[Source texts of formatted documents]
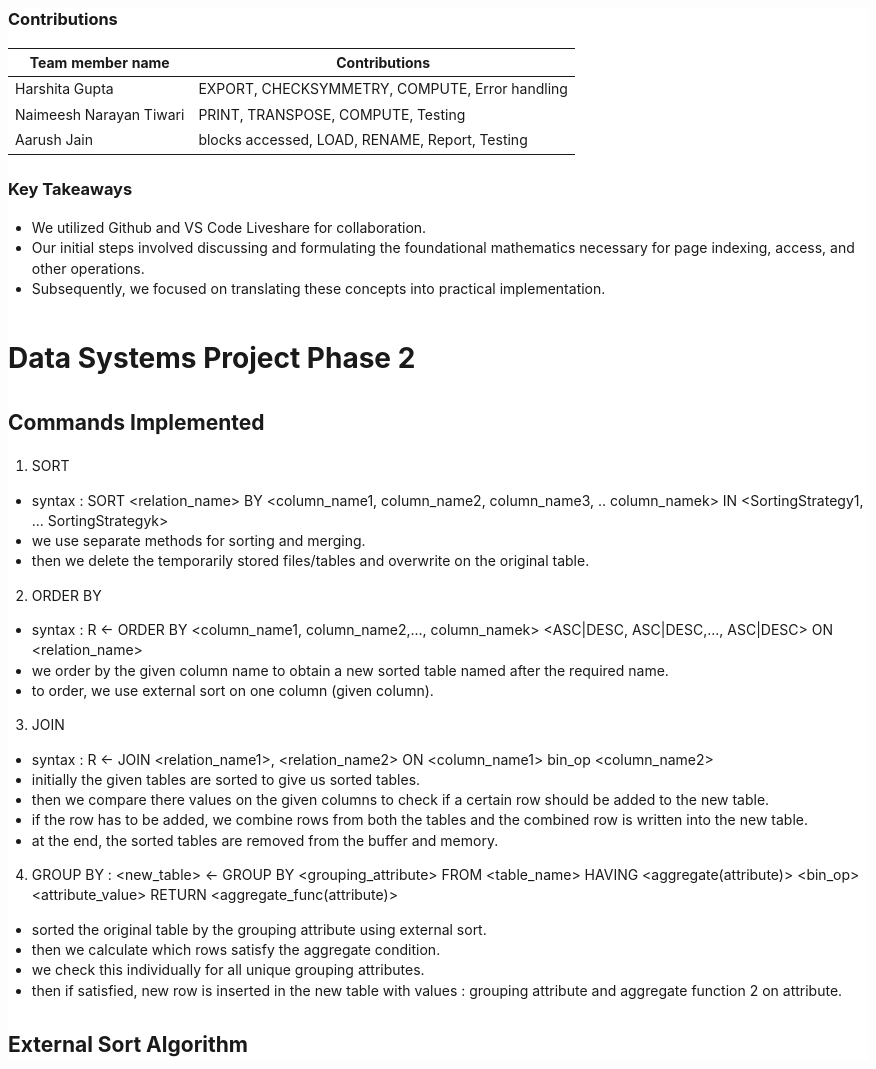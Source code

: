 ### Contributions

| Team member name | Contributions |
| --- | --- |
| Harshita Gupta | EXPORT, CHECKSYMMETRY, COMPUTE, Error handling |
| Naimeesh Narayan Tiwari | PRINT, TRANSPOSE, COMPUTE, Testing |
| Aarush Jain | blocks accessed, LOAD, RENAME, Report, Testing |

### Key Takeaways

- We utilized Github and VS Code Liveshare for collaboration.
- Our initial steps involved discussing and formulating the foundational mathematics necessary for page indexing, access, and other operations.
- Subsequently, we focused on translating these concepts into practical implementation.

# Data Systems Project Phase 2

## Commands Implemented
1. SORT
- syntax : SORT <relation_name> BY <column_name1, column_name2, column_name3, .. column_namek> IN <SortingStrategy1, ... SortingStrategyk>  
- we use separate methods for sorting and merging.  
- then we delete the temporarily stored files/tables and overwrite on the original table.  

2. ORDER BY
- syntax : R <- ORDER BY <column_name1, column_name2,..., column_namek> <ASC|DESC, ASC|DESC,..., ASC|DESC> ON <relation_name>  
- we order by the given column name to obtain a new sorted table named after the required name.  
- to order, we use external sort on one column (given column).  

3. JOIN
- syntax :  R <- JOIN <relation_name1>, <relation_name2> ON <column_name1> bin_op <column_name2>  
- initially the given tables are sorted to give us sorted tables.  
- then we compare there values on the given columns to check if a certain row should be added to the new table.   
- if the row has to be added, we combine rows from both the tables and the combined row is written into the new table.   
- at the end, the sorted tables are removed from the buffer and memory.  

4. GROUP BY : <new_table> <- GROUP BY <grouping_attribute> FROM <table_name> HAVING
<aggregate(attribute)> <bin_op> <attribute_value> RETURN <aggregate_func(attribute)>
- sorted the original table by the grouping attribute using external sort.  
- then we calculate which rows satisfy the aggregate condition.  
- we check this individually for all unique grouping attributes.  
- then if satisfied, new row is inserted in the new table with values : grouping attribute and aggregate function 2 on attribute.  

## External Sort Algorithm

### What the exercise asks
Your answer must be the line containing "- we check this" and every line after it through the end of the records above, reproduced exactly and alone.

### Solution to the exercise
- we check this individually for all unique grouping attributes.  
- then if satisfied, new row is inserted in the new table with values : grouping attribute and aggregate function 2 on attribute.  

## External Sort Algorithm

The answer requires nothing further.